Percakapan bersama Serda Usman cukup menenangkan, namun tak membuat Evan bisa tidur dengan nyaman. Bagaimana jika semua ini terjadi karena hukuman Tuhan atas semua kesalahannya. Bagaimana jika nanti tak akan berakhir sesuai yang ia harapkan. Bagaimana jika Haris tidak pernah memaafkannya selamanya dan gagal membawa Sivan pulang. Evan menatap Janu yang memunggunginya mencari ketenangan sekaligus mengusir ketiga hal yang mendadak menguji kewarasannya.

"Tidur, Van. Ngapain ngeliatin punggungku terus," ujar Janu. Ternyata dia terbangun. Evan tersenyum sendu. Menampar punggung sahabatnya yang beberapa saat yang lalu terlelap dengan mulut terbuka.

"Nggak bisa tidur," balasnya. Janu meninggalkan dinding, memutar badan menghadap langit-langit bui.

"Pikirkan hal-hal menyenangkan yang pernah kamu lakuin sama Sivan."

"Itu semakin membuatku nggak bisa tidur. Sedang apa, ya, dia sekarang? Apa anakku sudah tahu tentang penangkapan kita."

Kedua kalinya Janu merasa ada yang tidak beres dengan sahabatnya. Ia mendudukkan diri untuk lebih memastikan.

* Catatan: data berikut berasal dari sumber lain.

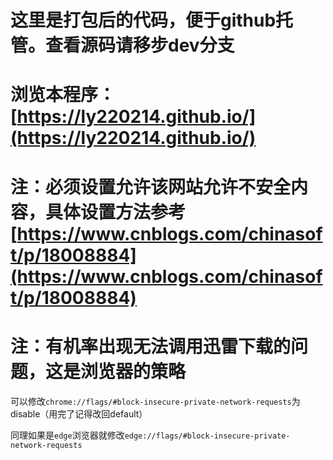 # 这里是打包后的代码，便于github托管。查看源码请移步dev分支

# 浏览本程序：[https://ly220214.github.io/](https://ly220214.github.io/)

# 注：必须设置允许该网站允许不安全内容，具体设置方法参考 [https://www.cnblogs.com/chinasoft/p/18008884](https://www.cnblogs.com/chinasoft/p/18008884)

# 注：有机率出现无法调用迅雷下载的问题，这是浏览器的策略

可以修改`chrome://flags/#block-insecure-private-network-requests`为disable（用完了记得改回default）

同理如果是`edge`浏览器就修改`edge://flags/#block-insecure-private-network-requests`

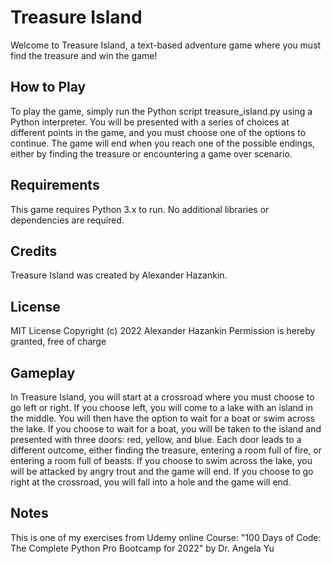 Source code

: # Treasure Island
Welcome to Treasure Island, a text-based adventure game where you must find the treasure and win the game!

## How to Play
To play the game, simply run the Python script treasure_island.py using a Python interpreter.
You will be presented with a series of choices at different points in the game, and you must choose one of the options to continue.
The game will end when you reach one of the possible endings, either by finding the treasure or encountering a game over scenario.

## Requirements
This game requires Python 3.x to run. No additional libraries or dependencies are required.

## Credits
Treasure Island was created by Alexander Hazankin.

## License
MIT License
Copyright (c) 2022 Alexander Hazankin
Permission is hereby granted, free of charge

## Gameplay
In Treasure Island, you will start at a crossroad where you must choose to go left or right.
If you choose left, you will come to a lake with an island in the middle.
You will then have the option to wait for a boat or swim across the lake.
If you choose to wait for a boat, you will be taken to the island and presented with three doors: red, yellow, and blue.
Each door leads to a different outcome, either finding the treasure, entering a room full of fire, or entering a room full of beasts.
If you choose to swim across the lake, you will be attacked by angry trout and the game will end.
If you choose to go right at the crossroad, you will fall into a hole and the game will end.

## Notes
This is one of my exercises from Udemy online Course: "100 Days of Code: The Complete Python Pro Bootcamp for 2022" by Dr. Angela Yu

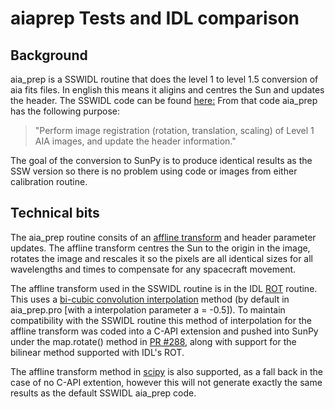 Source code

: # aiaprep Tests and IDL comparison

## Background
aia_prep is a SSWIDL routine that does the level 1 to level 1.5 conversion of aia fits files. In english this means it aligins and centres the Sun and updates the header. The SSWIDL code can be found [here:](https://github.com/sunpy/sunpy/wiki/SSWIDL---aia_prep.pro)
From that code aia_prep has the following purpose:
> "Perform image registration (rotation, translation, scaling) of Level 1 AIA images, and update the header information."

The goal of the conversion to SunPy is to produce identical results as the SSW version so there is no problem using code or images from either calibration routine.

## Technical bits
The aia_prep routine consits of an [affline transform](http://en.wikipedia.org/wiki/Affine_transformation) and header parameter updates. The affline transform centres the Sun to the origin in the image, rotates the image and rescales it so the pixels are all identical sizes for all wavelengths and times to compensate for any spacecraft movement.

The affline transform used in the SSWIDL routine is in the IDL [ROT](http://www.astro.washington.edu/docs/idl/cgi-bin/getpro/library32.html?ROT) routine. This uses a [bi-cubic convolution interpolation](http://en.wikipedia.org/wiki/Bicubic_interpolation#Bicubic_convolution_algorithm) method (by default in aia_prep.pro [with a interpolation parameter a = -0.5]). To maintain compatibility with the SSWIDL routine this method of interpolation for the affline transform was coded into a C-API extension and pushed into SunPy under the map.rotate() method in [PR #288](https://github.com/sunpy/sunpy/pull/288), along with support for the bilinear method supported with IDL's ROT.

The affline transform method in [scipy](http://docs.scipy.org/doc/scipy/reference/generated/scipy.ndimage.interpolation.affine_transform.html) is also supported, as a fall back in the case of no C-API extention, however this will not generate exactly the same results as the default SSWIDL aia_prep code.
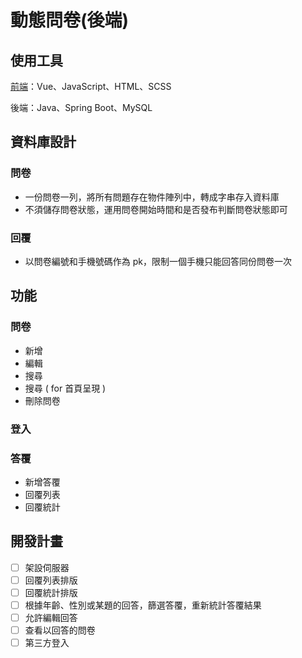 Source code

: # 動態問卷(後端)
## 使用工具
[前端](https://github.com/Yuuquoi/surveyWeb)：Vue、JavaScript、HTML、SCSS

後端：Java、Spring Boot、MySQL

## 資料庫設計
### 問卷
+ 一份問卷一列，將所有問題存在物件陣列中，轉成字串存入資料庫
+ 不須儲存問卷狀態，運用問卷開始時間和是否發布判斷問卷狀態即可
### 回覆
+ 以問卷編號和手機號碼作為 pk，限制一個手機只能回答同份問卷一次

## 功能
### 問卷
+ 新增
+ 編輯
+ 搜尋
+ 搜尋 ( for 首頁呈現 )
+ 刪除問卷

### 登入

### 答覆
+ 新增答覆
+ 回覆列表
+ 回覆統計

## 開發計畫
- [ ] 架設伺服器
- [ ] 回覆列表排版
- [ ] 回覆統計排版
- [ ] 根據年齡、性別或某題的回答，篩選答覆，重新統計答覆結果
- [ ] 允許編輯回答
- [ ] 查看以回答的問卷
- [ ] 第三方登入
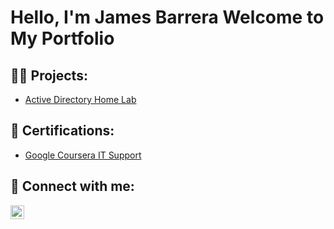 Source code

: <h1>Hello, I'm James Barrera Welcome to My Portfolio</h1>

<h2>👨‍💻 Projects:</h2>
<ul>
  <li><a href="https://github.com/MitoB13/Active-Directory-Home-Lab">Active Directory Home Lab</a></li>
</ul>

<h2>🤳 Certifications:</h2>
<ul>
  <li><a href="https://www.credly.com/badges/3cdf76be-5004-4c2d-8acb-3ffbe42dbb87/print">Google Coursera IT Support</a></li>
</ul>

<h2> 🤳 Connect with me:</h2>


[<img align="left" alt="JamesBarrera | LinkedIn" width="22px" src="https://cdn.jsdelivr.net/npm/simple-icons@v3/icons/linkedin.svg" />][linkedin]

[linkedin]: www.linkedin.com/in/james-alexander-barrera/
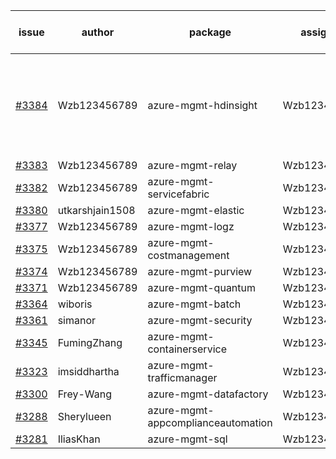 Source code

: | issue | author | package | assignee | bot advice | created date of issue | target release date | date from target |
| ------ | ------ | ------ | ------ | ------ | ------ | ------ | :-----: |
| [#3384](https://github.com/Azure/sdk-release-request/issues/3384) | Wzb123456789 | azure-mgmt-hdinsight | Wzb123456789 | new version is 0.0.0, please check base branch! | 11-08 | 11-25 |  |
| [#3383](https://github.com/Azure/sdk-release-request/issues/3383) | Wzb123456789 | azure-mgmt-relay | Wzb123456789 |  | 11-08 | 11-25 |  |
| [#3382](https://github.com/Azure/sdk-release-request/issues/3382) | Wzb123456789 | azure-mgmt-servicefabric | Wzb123456789 |  | 11-08 | 11-25 |  |
| [#3380](https://github.com/Azure/sdk-release-request/issues/3380) | utkarshjain1508 | azure-mgmt-elastic | Wzb123456789 |  | 11-07 | 11-25 |  |
| [#3377](https://github.com/Azure/sdk-release-request/issues/3377) | Wzb123456789 | azure-mgmt-logz | Wzb123456789 |  | 11-07 | 11-25 |  |
| [#3375](https://github.com/Azure/sdk-release-request/issues/3375) | Wzb123456789 | azure-mgmt-costmanagement | Wzb123456789 |  | 11-07 | 11-25 |  |
| [#3374](https://github.com/Azure/sdk-release-request/issues/3374) | Wzb123456789 | azure-mgmt-purview | Wzb123456789 |  | 11-07 | 11-25 |  |
| [#3371](https://github.com/Azure/sdk-release-request/issues/3371) | Wzb123456789 | azure-mgmt-quantum | Wzb123456789 |  | 11-07 | 11-25 |  |
| [#3364](https://github.com/Azure/sdk-release-request/issues/3364) | wiboris | azure-mgmt-batch | Wzb123456789 |  | 11-02 | 11-25 |  |
| [#3361](https://github.com/Azure/sdk-release-request/issues/3361) | simanor | azure-mgmt-security | Wzb123456789 |  | 11-02 | 11-25 |  |
| [#3345](https://github.com/Azure/sdk-release-request/issues/3345) | FumingZhang | azure-mgmt-containerservice | Wzb123456789 |  | 11-02 | 11-25 |  |
| [#3323](https://github.com/Azure/sdk-release-request/issues/3323) | imsiddhartha | azure-mgmt-trafficmanager | Wzb123456789 |  | 10-28 | 11-25 |  |
| [#3300](https://github.com/Azure/sdk-release-request/issues/3300) | Frey-Wang | azure-mgmt-datafactory | Wzb123456789 |  | 10-26 | 11-25 |  |
| [#3288](https://github.com/Azure/sdk-release-request/issues/3288) | Sherylueen | azure-mgmt-appcomplianceautomation | Wzb123456789 | On time | 10-24 | 11-16 |  |
| [#3281](https://github.com/Azure/sdk-release-request/issues/3281) | IliasKhan | azure-mgmt-sql | Wzb123456789 |  | 10-19 | 11-25 |  |
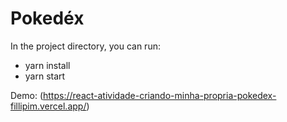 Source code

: # Pokedéx

In the project directory, you can run:

- yarn install
- yarn start

Demo: (https://react-atividade-criando-minha-propria-pokedex-fillipim.vercel.app/)

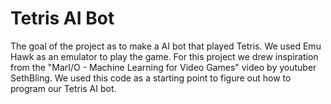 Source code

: # Tetris AI Bot

The goal of the project as to make a AI bot that played Tetris. We used Emu Hawk as an emulator to play the game. For this project we drew inspiration from the "MarI/O - Machine Learning for Video Games" video by youtuber SethBling. We used this code as a starting point to figure out how to program our Tetris AI bot.
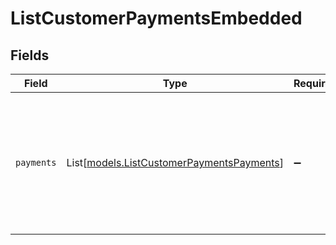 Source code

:# ListCustomerPaymentsEmbedded


## Fields

| Field                                                                                                                                        | Type                                                                                                                                         | Required                                                                                                                                     | Description                                                                                                                                  |
| -------------------------------------------------------------------------------------------------------------------------------------------- | -------------------------------------------------------------------------------------------------------------------------------------------- | -------------------------------------------------------------------------------------------------------------------------------------------- | -------------------------------------------------------------------------------------------------------------------------------------------- |
| `payments`                                                                                                                                   | List[[models.ListCustomerPaymentsPayments](../models/listcustomerpaymentspayments.md)]                                                       | :heavy_minus_sign:                                                                                                                           | An array of payment objects. For a complete reference of the payment object, refer to the [Get payment endpoint](get-payment) documentation. | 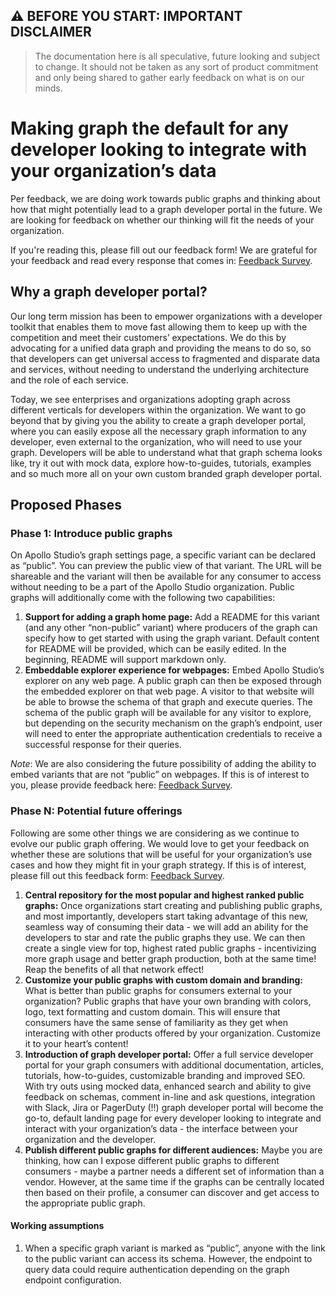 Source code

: ## ⚠️ BEFORE YOU START: IMPORTANT DISCLAIMER

>The documentation here is all speculative, future looking and subject to change. It should not be taken as any sort of product commitment and only being shared to gather early feedback on what is on our minds. 

# Making graph the default for any developer looking to integrate with your organization’s data

Per feedback, we are doing work towards public graphs and thinking about how that might potentially lead to a graph developer portal in the future. We are looking for feedback on whether our thinking will fit the needs of your organization.

If you're reading this, please fill out our feedback form! We are grateful for your feedback and read every response that comes in: [Feedback Survey](https://www.surveymonkey.com/r/apollo-pggdp-feedback). 

## Why a graph developer portal?

Our long term mission has been to empower organizations with a developer toolkit that enables them to move fast allowing them to keep up with the competition and meet their customers’ expectations. We do this by advocating for a unified data graph and providing the means to do so, so that developers can get universal access to fragmented and disparate data and services, without needing to understand the underlying architecture and the role of each service. 

Today, we see enterprises and organizations adopting graph across different verticals for developers within the organization. We want to go beyond that by giving you the ability to create a graph developer portal, where you can easily expose all the necessary graph information to any developer, even external to the organization, who will need to use your graph. Developers will be able to understand what that graph schema looks like, try it out with mock data, explore how-to-guides, tutorials, examples and so much more all on your own custom branded graph developer portal. 

## Proposed Phases

### Phase 1: Introduce public graphs

On Apollo Studio’s graph settings page, a specific variant can be declared as “public”. You can preview the public view of that variant. The URL will be shareable and the variant will then be available for any consumer to access without needing to be a part of the Apollo Studio organization. Public graphs will additionally come with the following two capabilities:

1. **Support for adding a graph home page:** Add a README for this variant (and any other “non-public” variant) where producers of the graph can specify how to get started with using the graph variant. Default content for README will be provided, which can be easily edited. In the beginning, README will support markdown only.
2. **Embeddable explorer experience for webpages:** Embed Apollo Studio’s explorer on any web page. A public graph can then be exposed through the embedded explorer on that web page. A visitor to that website will be able to browse the schema of that graph and execute queries. The schema of the public graph will be available for any visitor to explore, but depending on the security mechanism on the graph’s endpoint, user will need to enter the appropriate authentication credentials to receive a successful response for their queries.

_Note_: We are also considering the future possibility of adding the ability to embed variants that are not “public” on webpages. If this is of interest to you, please provide feedback here: [Feedback Survey](https://www.surveymonkey.com/r/apollo-pggdp-feedback).

### Phase N: Potential future offerings

Following are some other things we are considering as we continue to evolve our public graph offering. We would love to get your feedback on whether these are solutions that will be useful for your organization’s use cases and how they might fit in your graph strategy. If this is of interest, please fill out this feedback form: [Feedback Survey](https://www.surveymonkey.com/r/apollo-pggdp-feedback). 

1. **Central repository for the most popular and highest ranked public graphs:** Once organizations start creating and publishing public graphs, and most importantly, developers start taking advantage of this new, seamless way of consuming their data - we will add an ability for the developers to star and rate the public graphs they use. We can then create a single view for top, highest rated public graphs - incentivizing more graph usage and better graph production, both at the same time! Reap the benefits of all that network effect!
2. **Customize your public graphs with custom domain and branding:** What is better than public graphs for consumers external to your organization? Public graphs that have your own branding with colors, logo, text formatting and custom domain. This will ensure that consumers have the same sense of familiarity as they get when interacting with other products offered by your organization. Customize it to your heart’s content!
3. **Introduction of graph developer portal:** Offer a full service developer portal for your graph consumers with additional documentation, articles, tutorials, how-to-guides, customizable branding and improved SEO. With try outs using mocked data, enhanced search and ability to give feedback on schemas, comment in-line and ask questions, integration with Slack, Jira or PagerDuty (!!) graph developer portal will become the go-to, default landing page for every developer looking to integrate and interact with your organization’s data - the interface between your organization and the developer. 
4. **Publish different public graphs for different audiences:** Maybe you are thinking, how can I expose different public graphs to different consumers - maybe a partner needs a different set of information than a vendor. However, at the same time if the graphs can be centrally located then based on their profile, a consumer can discover and get access to the appropriate public graph.

#### Working assumptions

1. When a specific graph variant is marked as “public”, anyone with the link to the public variant can access its schema. However, the endpoint to query data could require authentication depending on the graph endpoint configuration.
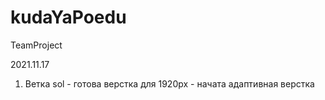 # kudaYaPoedu
TeamProject

2021.11.17
  1. Ветка sol
    - готова верстка для 1920px
    - начата адаптивная верстка
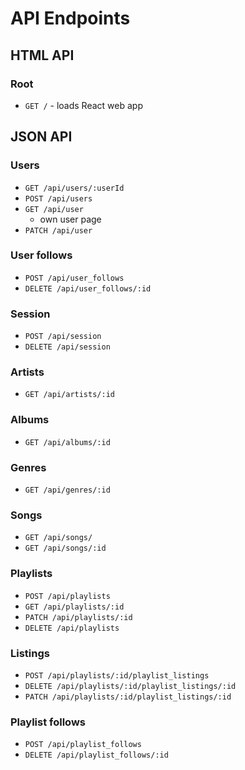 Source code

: # API Endpoints

## HTML API

### Root
- `GET /` - loads React web app

## JSON API

### Users
- `GET /api/users/:userId`
- `POST /api/users`
- `GET /api/user`
  - own user page
- `PATCH /api/user`

### User follows
- `POST /api/user_follows`
- `DELETE /api/user_follows/:id`

### Session
- `POST /api/session`
- `DELETE /api/session`

### Artists
- `GET /api/artists/:id`

### Albums
- `GET /api/albums/:id`

### Genres
- `GET /api/genres/:id`

### Songs
- `GET /api/songs/`
- `GET /api/songs/:id`

### Playlists
- `POST /api/playlists`
- `GET /api/playlists/:id`
- `PATCH /api/playlists/:id`
- `DELETE /api/playlists`

### Listings
- `POST /api/playlists/:id/playlist_listings`
- `DELETE /api/playlists/:id/playlist_listings/:id`
- `PATCH /api/playlists/:id/playlist_listings/:id`

### Playlist follows
- `POST /api/playlist_follows`
- `DELETE /api/playlist_follows/:id`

"Van, kamu nggak apa-apa?"

"Kenapa?"

"Jarang banget kamu banyak bicara kayak seharian ini. Nggak ada rencana macam-macam, kan?"

"Kapan aku nyusun rencana tanpa memberitahu kalian?"

"Ya sudah, sekarang tidur. Nggak usah mikirin apa pun dulu."

"Sudah kubilang aku nggak bisa tidur."

Mata Janu terbelalak. Ia baru menyadari Evan tak menggunakan bahasa formal seperti biasanya. Janu ragu Evan tidak sedang menyembunyikan sesuatu. Ia tak benar-benar melanjutkan tidur. Janu pura-pura memejam tiap kali Evan mengembuskan udara. Agar tidak ketahuan bila ia terjaga demi menemani sahabatnya. Evan membiarkan Janu melakukan semua sesuai kemauannya.

Diam-diam Evan menuruti perkataan Janu. Memikirkan hal-hal menyenangkan bersama Sivan. Dari pertama kali menemukan sang putra di pinggir jalan, melakukan kegiatan menyenangkan di pengungsian, saling membalas pesan pribadi di Facebook, memesankan layang-layang gapangan kesukaan Sivan, hingga harus berpisah lagi seperti sekarang. Banyak hal yang sudah ia lakukan untuk putranya. Ia tak boleh berpikir untuk menyerah.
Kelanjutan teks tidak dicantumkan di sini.